それとも気温とか湿度とかそういうのが影響しているんだろうか……。
「もうじき着きますよ」
そんな事を考えていたら声を掛けられる。
「早いな」
行きはもう少し時間が掛かったが……。
「そこはさすが神地と言うべきか……侵入者を簡単に入れられない様になっていたんですよ」
「? なんだそれ?」
「そのままです」
説明された内容は、神地という大陸の海域は、魔の領域と言われるあらゆる自然現象で船が沈没しやすい特殊な磁場があるらしい。
それを避けての航海だ。行きはかなり苦労するが、帰りは、神地の住民――神の方だが――が安全祈願という力を紡いでくれるので無事に抜けられる――それは、その手の術を無効化してしまうミレニアムヘヴンにも有効だったらしい――。

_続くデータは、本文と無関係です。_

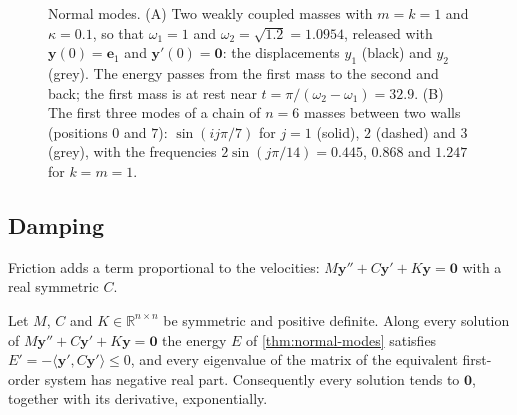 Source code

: \begin{figure}
\hfill
{}
\caption{Normal modes. (A) Two weakly coupled masses with $m=k=1$ and $\kappa=0.1$, so that $\omega_1=1$ and $\omega_2=\sqrt{1.2}=1.0954$, released with $\mathbf y(0)=\mathbf e_1$ and $\mathbf y'(0)=\mathbf 0$: the displacements $y_1$ (black) and $y_2$ (grey). The energy passes from the first mass to the second and back; the first mass is at rest near $t=\pi/(\omega_2-\omega_1)=32.9$. (B) The first three modes of a chain of $n=6$ masses between two walls (positions $0$ and $7$): $\sin(ij\pi/7)$ for $j=1$ (solid), $2$ (dashed) and $3$ (grey), with the frequencies $2\sin(j\pi/14)=0.445$, $0.868$ and $1.247$ for $k=m=1$.\label{fig:modes}}
\end{figure}

\subsection{Damping}

Friction adds a term proportional to the velocities: $M\mathbf y''+C\mathbf y'+K\mathbf y=\mathbf 0$ with a real symmetric  $C$.

\begin{proposition}
\label{prop:damped-vibrations}
Let $M$, $C$ and $K\in\mathbb R^{n\times n}$ be symmetric and positive definite. Along every solution of $M\mathbf y''+C\mathbf y'+K\mathbf y=\mathbf 0$ the energy $E$ of \cref{thm:normal-modes} satisfies $E'=-\langle\mathbf y',C\mathbf y'\rangle\le0$, and every eigenvalue of the matrix of the equivalent first-order system has negative real part. Consequently every solution tends to $\mathbf 0$, together with its derivative, exponentially.
\end{proposition}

案外、神地が決壊を築いてほかの大陸を拒んでいたのは、その魔の領域で亡くなる人を減らしたかったからかもしれないな。
とくん
胸が高鳴る。
何といえばいいのだろう。いままで、失っていた手足が戻ってきたような感覚。
――今まで、考えた事は無かった。とても遠い距離に離れて、そしてようやく帰ってきた。近付いたから感じるのだろう。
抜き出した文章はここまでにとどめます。